By this point, we had four children and we were barely able to pay to put gas in our car. Then his car broke down and he couldn’t afford to fix it. This was the first time I was without a car and trapped at home.
But I still believed in him. I spoke to friends and even strangers at the grocery store to get him more business. They said he never returned calls. I should have started to get suspicious at that point, but I wanted to believe. I married for better or for worse. It would be OK.

Then he started to borrow money from our oldest daughter. I cried. She cried. He went to the office.
At “the office,” I learned he had a little club of realtors he would chat and go to lunch with daily. These weren’t actual “career realtors”—they were the moms married to a doctor or the sons of very wealthy business owners. They went to the office to socialize, and my husband found them all fascinating. Much more fascinating than his family that was splitting a box of mac and cheese for dinner. He went out with the fun people.

I confronted him.

He begged forgiveness. He said he would turn over a new leaf. And, for a few months, he did. Those few months were nice. We had birthdays with presents and cake—my birthday never fell under one of the good times, but he assured me that ‘next year’ would be different.

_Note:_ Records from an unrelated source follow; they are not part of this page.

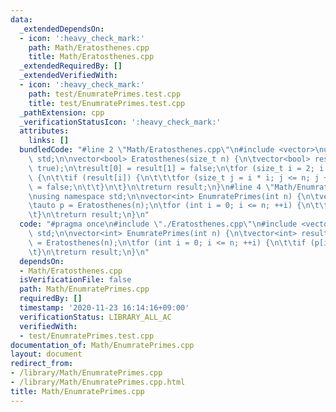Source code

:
 ```yaml
---
data:
  _extendedDependsOn:
  - icon: ':heavy_check_mark:'
    path: Math/Eratosthenes.cpp
    title: Math/Eratosthenes.cpp
  _extendedRequiredBy: []
  _extendedVerifiedWith:
  - icon: ':heavy_check_mark:'
    path: test/EnumratePrimes.test.cpp
    title: test/EnumratePrimes.test.cpp
  _pathExtension: cpp
  _verificationStatusIcon: ':heavy_check_mark:'
  attributes:
    links: []
  bundledCode: "#line 2 \"Math/Eratosthenes.cpp\"\n#include <vector>\nusing namespace\
    \ std;\n\nvector<bool> Eratosthenes(size_t n) {\n\tvector<bool> result(n + 1,\
    \ true);\n\tresult[0] = result[1] = false;\n\tfor (size_t i = 2; i * i <= n; ++i)\
    \ {\n\t\tif (result[i]) {\n\t\t\tfor (size_t j = i * i; j <= n; j += i) result[j]\
    \ = false;\n\t\t}\n\t}\n\treturn result;\n}\n#line 4 \"Math/EnumratePrimes.cpp\"\
    \nusing namespace std;\n\nvector<int> EnumratePrimes(int n) {\n\tvector<int> result;\n\
    \tauto p = Eratosthenes(n);\n\tfor (int i = 0; i <= n; ++i) {\n\t\tif (p[i]) result.push_back(i);\n\
    \t}\n\treturn result;\n}\n"
  code: "#pragma once\n#include \"./Eratosthenes.cpp\"\n#include <vector>\nusing namespace\
    \ std;\n\nvector<int> EnumratePrimes(int n) {\n\tvector<int> result;\n\tauto p\
    \ = Eratosthenes(n);\n\tfor (int i = 0; i <= n; ++i) {\n\t\tif (p[i]) result.push_back(i);\n\
    \t}\n\treturn result;\n}\n"
  dependsOn:
  - Math/Eratosthenes.cpp
  isVerificationFile: false
  path: Math/EnumratePrimes.cpp
  requiredBy: []
  timestamp: '2020-11-23 16:14:16+09:00'
  verificationStatus: LIBRARY_ALL_AC
  verifiedWith:
  - test/EnumratePrimes.test.cpp
documentation_of: Math/EnumratePrimes.cpp
layout: document
redirect_from:
- /library/Math/EnumratePrimes.cpp
- /library/Math/EnumratePrimes.cpp.html
title: Math/EnumratePrimes.cpp
---
```

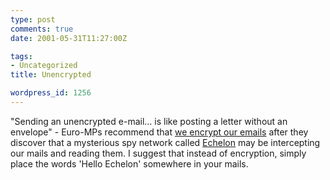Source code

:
```yaml
---
type: post
comments: true
date: 2001-05-31T11:27:00Z

tags:
- Uncategorized
title: Unencrypted

wordpress_id: 1256
---
```


"Sending an unencrypted e-mail… is like posting a letter without an envelope" - Euro-MPs recommend that [we encrypt our emails](http://news.bbc.co.uk/hi/english/world/europe/newsid_1357000/1357264.stm) after they discover that a mysterious spy network called [Echelon](http://www.echelonwatch.org/) may be intercepting our mails and reading them. I suggest that instead of encryption, simply place the words 'Hello Echelon' somewhere in your mails.
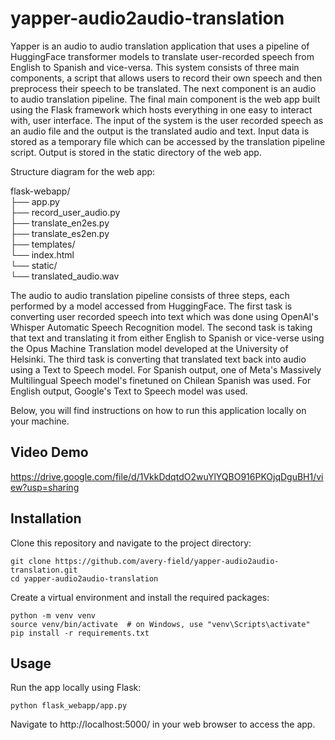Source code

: # yapper-audio2audio-translation

Yapper is an audio to audio translation application that uses a pipeline of HuggingFace transformer models to translate user-recorded speech from English to Spanish and vice-versa. 
This system consists of three main components, a script that allows users to record their own speech and then preprocess their speech to be translated. The next component is an audio to audio translation pipeline. The final main component is the web app built using the Flask framework which hosts everything in one easy to interact with, user interface. The input of the system is the user recorded speech as an audio file and the output is the translated audio and text. Input data is stored as a temporary file which can be accessed by the translation pipeline script. Output is stored in the static directory of the web app.

Structure diagram for the web app:

flask-webapp/ <br />
├── app.py <br />
├── record_user_audio.py <br />
├── translate_en2es.py <br />
├── translate_es2en.py <br />
├── templates/ <br />
    └── index.html <br />
└── static/ <br />
    └── translated_audio.wav <br />

The audio to audio translation pipeline consists of three steps, each performed by a model accessed from HuggingFace. The first task is converting user recorded speech into text which was done using OpenAI's Whisper Automatic Speech Recognition model. The second task is taking that text and translating it from either English to Spanish or vice-verse using the Opus Machine Translation model developed at the University of Helsinki. The third task is converting that translated text back into audio using a Text to Speech model. For Spanish output, one of Meta's Massively Multilingual Speech model's finetuned on Chilean Spanish was used. For English output, Google's Text to Speech model was used.

Below, you will find instructions on how to run this application locally on your machine.

## Video Demo
https://drive.google.com/file/d/1VkkDdqtdO2wuYlYQBO916PKOjqDguBH1/view?usp=sharing

## Installation
Clone this repository and navigate to the project directory:


```
git clone https://github.com/avery-field/yapper-audio2audio-translation.git
cd yapper-audio2audio-translation
```

Create a virtual environment and install the required packages:


```
python -m venv venv
source venv/bin/activate  # on Windows, use "venv\Scripts\activate"
pip install -r requirements.txt
```


## Usage
Run the app locally using Flask:

```
python flask_webapp/app.py
```
Navigate to http://localhost:5000/ in your web browser to access the app.
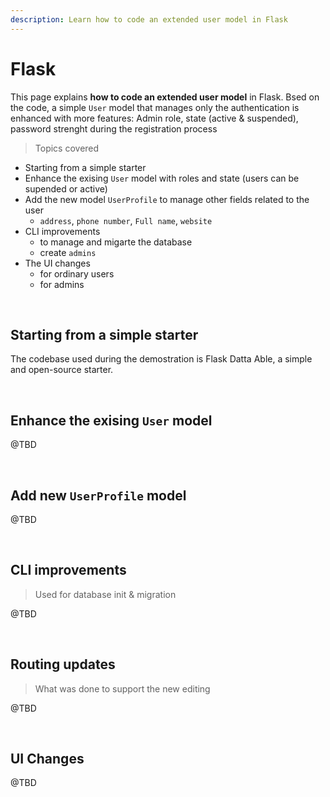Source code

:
 ```yaml
---
description: Learn how to code an extended user model in Flask
---
```


# Flask

This page explains **how to code an extended user model** in Flask. Bsed on the code, a simple `User` model that manages only the authentication is enhanced with more features: Admin role, state (active & suspended), password strenght during the registration process

> Topics covered

* Starting from a simple starter
* Enhance the exising `User` model with roles and state (users can be supended or active)
* Add the new model `UserProfile` to manage other fields related to the user
  - `address`, `phone number`, `Full name`, `website`
* CLI improvements
  - to manage and migarte the database
  - create `admins`   
* The UI changes 
  - for ordinary users
  - for admins

<br />

## Starting from a simple starter 

The codebase used during the demostration is Flask Datta Able, a simple and open-source starter. 

<br />

## Enhance the exising `User` model

@TBD

<br />

## Add new `UserProfile` model

@TBD

<br />

## CLI improvements

> Used for database init & migration

@TBD

<br />

## Routing updates 

> What was done to support the new editing 

@TBD

<br />

## UI Changes 

@TBD


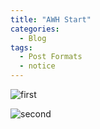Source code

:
 ```yaml
---
title: "AWH Start"
categories:
  - Blog
tags:
  - Post Formats
  - notice
---
```


![first](/awh_hp/assets/images/IMG-20230414-WA0002.jpg)


![second](/awh_hp/assets/images/IMG-20230414-WA0000.jpg)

The bad times always seemed to return. My husband claimed he was trying, and it would get better. But it never did. Then he had an idea.

“We can sell the house,” he gleefully whispered. “I know someone who will buy it and then let us rent for a couple of years. We’ll get back on our feet.”

My mind began to swim, thinking of real Christmases, a real birthday gift for me (selfish I know, but try not getting a single gift from your husband for ten years) and being able to buy food from the grocery store without worrying about a card decline.

Less than three months later, I got a text from his mother telling me she would make sure we received her check before the rent was due. My heart sank. I hadn’t bought much of anything but food and paid off a few small bills. I was only in the process of getting health insurance. And it was a month before my birthday.

Melissa Segal/Reshot

I confronted him. Again.

He claimed I spent too much and lost control. He screamed that I wasn’t supporting him and was just spending everything. I cried. He screamed more. I got the flu and had to pray every night I wouldn’t die. He said we had no money to go see a doctor.

I cursed myself and hated myself for months. How could I be so stupid to blow all that money?

Without me knowing, he pawned his car to cover bills after people were tired of lending, and he was unable to pay the ridiculous note (PSA: Never ever pawn your car at a check title type place—it is a scam, and you will never win). He lost his car, and for the second time, I lost mine to him.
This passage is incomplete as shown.